I remember most of the teachers you mention and was taught by them all at some point except for Mr Crossland and Mr Saaymans.

'Dinky' Dunn was a very good Chem teacher but occasionally had a short fuse.

On one occasion, we had been doing the famous 'heat up the Potassium Nitrate in a hard glass 'ignition tube' to drive off oxygen and do the re-lighting of a glowing splint,' trick. Dinky told us to stop what we were doing and sit down. Myself and Geoff Eite were on the back row.

Geoff put his ignition tube onto his open jotter and neither of us noticed that the hot Nitrate was still flowing in the tube.

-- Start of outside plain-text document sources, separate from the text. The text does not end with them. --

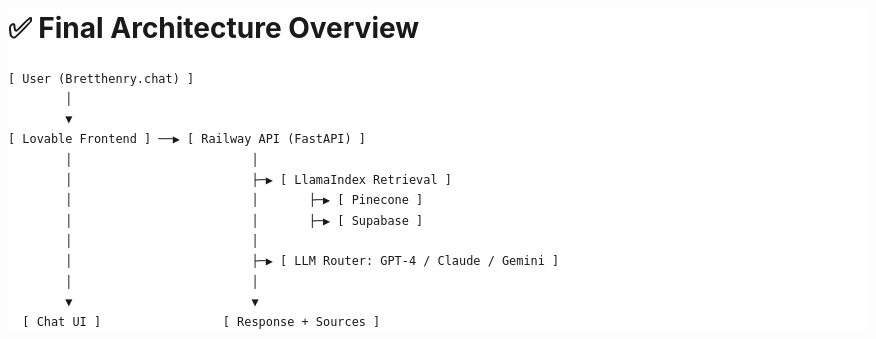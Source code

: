 
# ✅ **Final Architecture Overview**

```
[ User (Bretthenry.chat) ]
        │
        ▼
[ Lovable Frontend ] ──▶ [ Railway API (FastAPI) ]
        │                         │
        │                         ├─▶ [ LlamaIndex Retrieval ]
        │                         │       ├─▶ [ Pinecone ]
        │                         │       ├─▶ [ Supabase ]
        │                         │
        │                         ├─▶ [ LLM Router: GPT-4 / Claude / Gemini ]
        │                         │
        ▼                         ▼
  [ Chat UI ]                 [ Response + Sources ]
```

A few seconds later, the Nitrate, mad hot and still oxygen rich, hit the jotter, which went up like a flare, accompanied by great clouds of smoke. Geoff, in a blind panic, closed the jotter over it, which if anything made things worse. He then began trying to beat out the flames.

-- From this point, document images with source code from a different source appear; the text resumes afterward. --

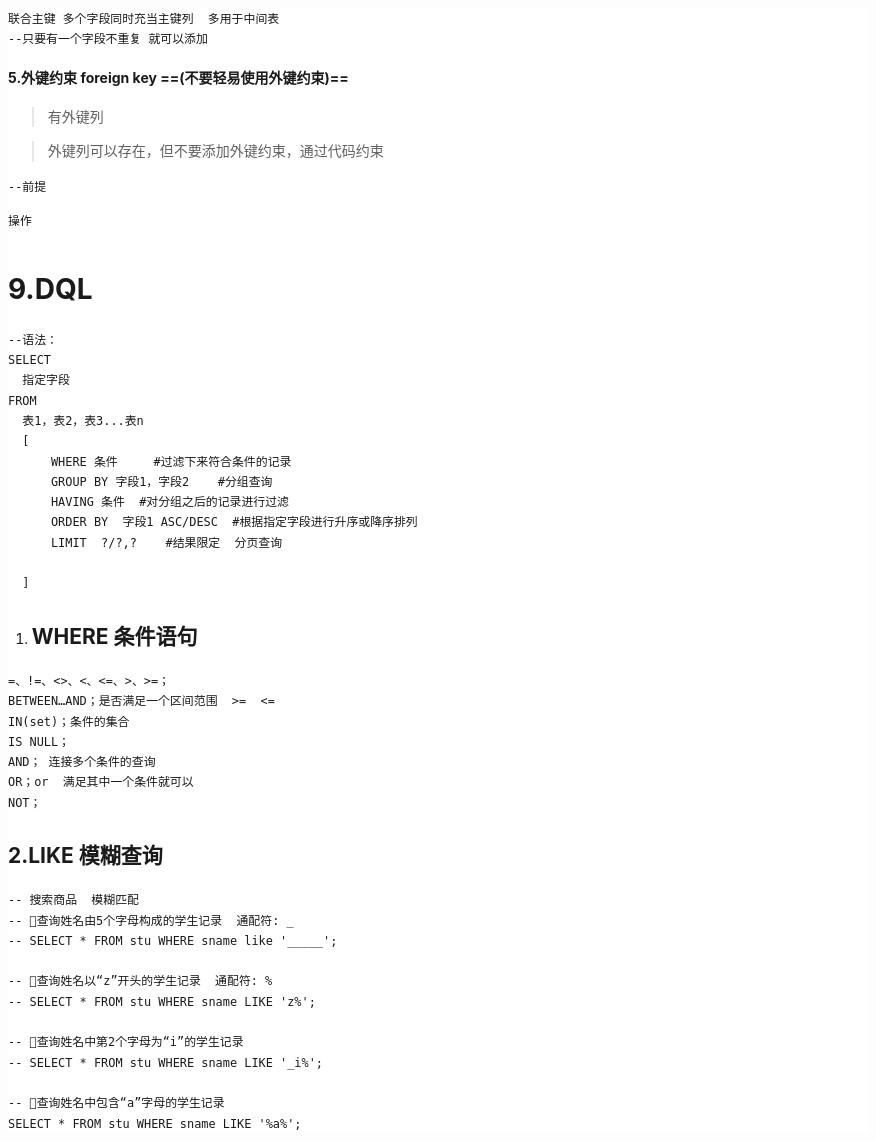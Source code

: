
 ```mysql
联合主键 多个字段同时充当主键列  多用于中间表
--只要有一个字段不重复 就可以添加
```

#### 5.外键约束 foreign key  ==(不要轻易使用外键约束)==

> 有外键列

> 外键列可以存在，但不要添加外键约束，通过代码约束

```mysql
--前提 
```

```mysql
操作
```





# 9.DQL

```mysql
--语法：
SELECT
  指定字段
FROM
  表1，表2，表3...表n
  [
      WHERE 条件     #过滤下来符合条件的记录
      GROUP BY 字段1，字段2    #分组查询
      HAVING 条件  #对分组之后的记录进行过滤
      ORDER BY  字段1 ASC/DESC  #根据指定字段进行升序或降序排列
      LIMIT  ?/?,?    #结果限定  分页查询
      
  ]
```

1. ## WHERE  条件语句

```mysql
=、!=、<>、<、<=、>、>=；
BETWEEN…AND；是否满足一个区间范围  >=  <=
IN(set)；条件的集合
IS NULL；
AND； 连接多个条件的查询
OR；or  满足其中一个条件就可以
NOT；
```

## 2.LIKE 模糊查询

```mysql
-- 搜索商品  模糊匹配
-- 查询姓名由5个字母构成的学生记录  通配符: _ 
-- SELECT * FROM stu WHERE sname like '_____';

-- 查询姓名以“z”开头的学生记录  通配符: %
-- SELECT * FROM stu WHERE sname LIKE 'z%';

-- 查询姓名中第2个字母为“i”的学生记录
-- SELECT * FROM stu WHERE sname LIKE '_i%';

-- 查询姓名中包含“a”字母的学生记录
SELECT * FROM stu WHERE sname LIKE '%a%';
```
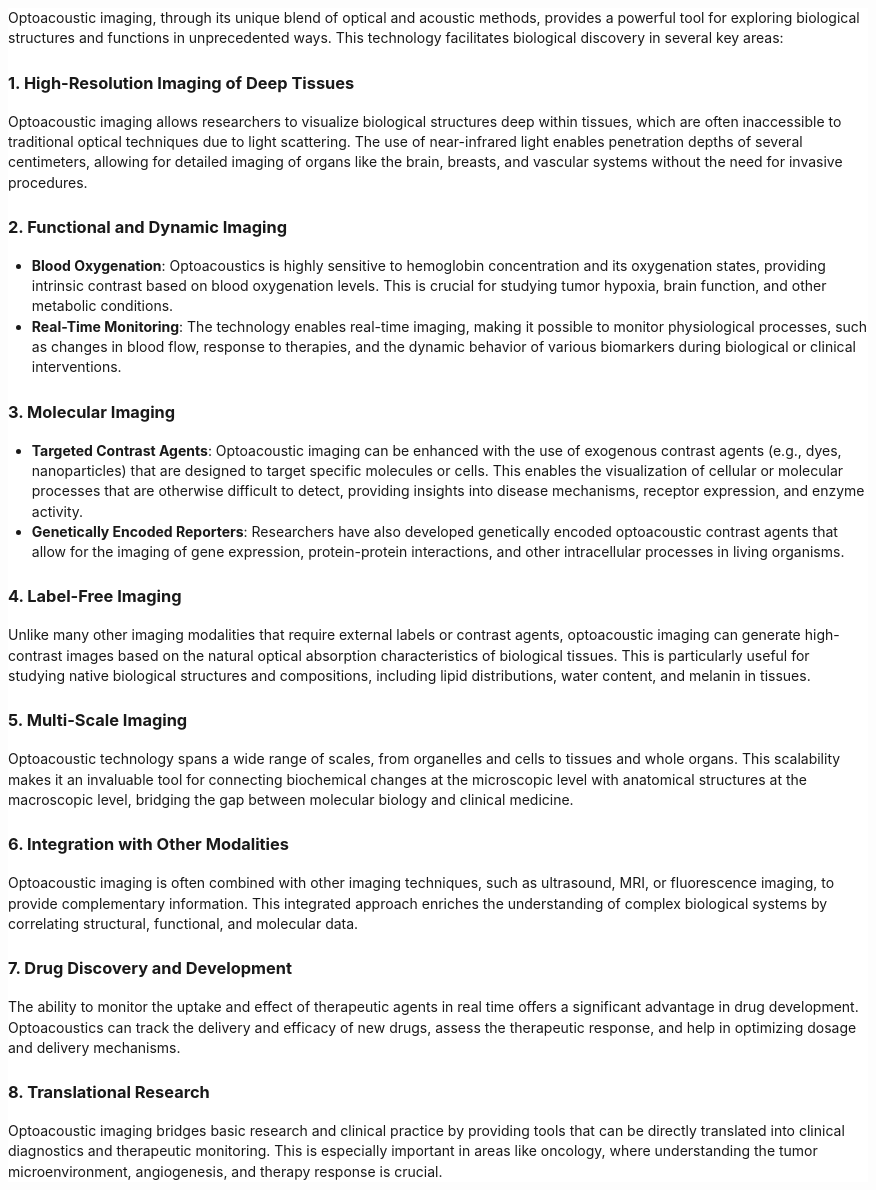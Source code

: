 Optoacoustic imaging, through its unique blend of optical and acoustic methods, provides a powerful tool for exploring biological structures and functions in unprecedented ways. This technology facilitates biological discovery in several key areas:

### 1. **High-Resolution Imaging of Deep Tissues**
Optoacoustic imaging allows researchers to visualize biological structures deep within tissues, which are often inaccessible to traditional optical techniques due to light scattering. The use of near-infrared light enables penetration depths of several centimeters, allowing for detailed imaging of organs like the brain, breasts, and vascular systems without the need for invasive procedures.

### 2. **Functional and Dynamic Imaging**
- **Blood Oxygenation**: Optoacoustics is highly sensitive to hemoglobin concentration and its oxygenation states, providing intrinsic contrast based on blood oxygenation levels. This is crucial for studying tumor hypoxia, brain function, and other metabolic conditions.
- **Real-Time Monitoring**: The technology enables real-time imaging, making it possible to monitor physiological processes, such as changes in blood flow, response to therapies, and the dynamic behavior of various biomarkers during biological or clinical interventions.

### 3. **Molecular Imaging**
- **Targeted Contrast Agents**: Optoacoustic imaging can be enhanced with the use of exogenous contrast agents (e.g., dyes, nanoparticles) that are designed to target specific molecules or cells. This enables the visualization of cellular or molecular processes that are otherwise difficult to detect, providing insights into disease mechanisms, receptor expression, and enzyme activity.
- **Genetically Encoded Reporters**: Researchers have also developed genetically encoded optoacoustic contrast agents that allow for the imaging of gene expression, protein-protein interactions, and other intracellular processes in living organisms.

### 4. **Label-Free Imaging**
Unlike many other imaging modalities that require external labels or contrast agents, optoacoustic imaging can generate high-contrast images based on the natural optical absorption characteristics of biological tissues. This is particularly useful for studying native biological structures and compositions, including lipid distributions, water content, and melanin in tissues.

### 5. **Multi-Scale Imaging**
Optoacoustic technology spans a wide range of scales, from organelles and cells to tissues and whole organs. This scalability makes it an invaluable tool for connecting biochemical changes at the microscopic level with anatomical structures at the macroscopic level, bridging the gap between molecular biology and clinical medicine.

### 6. **Integration with Other Modalities**
Optoacoustic imaging is often combined with other imaging techniques, such as ultrasound, MRI, or fluorescence imaging, to provide complementary information. This integrated approach enriches the understanding of complex biological systems by correlating structural, functional, and molecular data.

### 7. **Drug Discovery and Development**
The ability to monitor the uptake and effect of therapeutic agents in real time offers a significant advantage in drug development. Optoacoustics can track the delivery and efficacy of new drugs, assess the therapeutic response, and help in optimizing dosage and delivery mechanisms.

### 8. **Translational Research**
Optoacoustic imaging bridges basic research and clinical practice by providing tools that can be directly translated into clinical diagnostics and therapeutic monitoring. This is especially important in areas like oncology, where understanding the tumor microenvironment, angiogenesis, and therapy response is crucial.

It's the conversation which followed that I'll never forget:

Dinky " You boy! What are you playing at? Turn that tap off!!" (He seemed to think that Geoff was somehow creating steam)

Geoff (Who was always exceptionally 'correct' in his dealings with staff) "Please Sir, I can't Sir!!"

Dinky " What do you mean, you can't?"

Geoff ( In a near hysterical voice and still frantically beating his jotter) "Because, Sir, my jotter appears to have spontaneously ignited!!"

We fell about laughing, and I think even Dinky had a glint of humour in his eye.

Anyone else of course would have been "Oh F**K!!!", but not Geoff.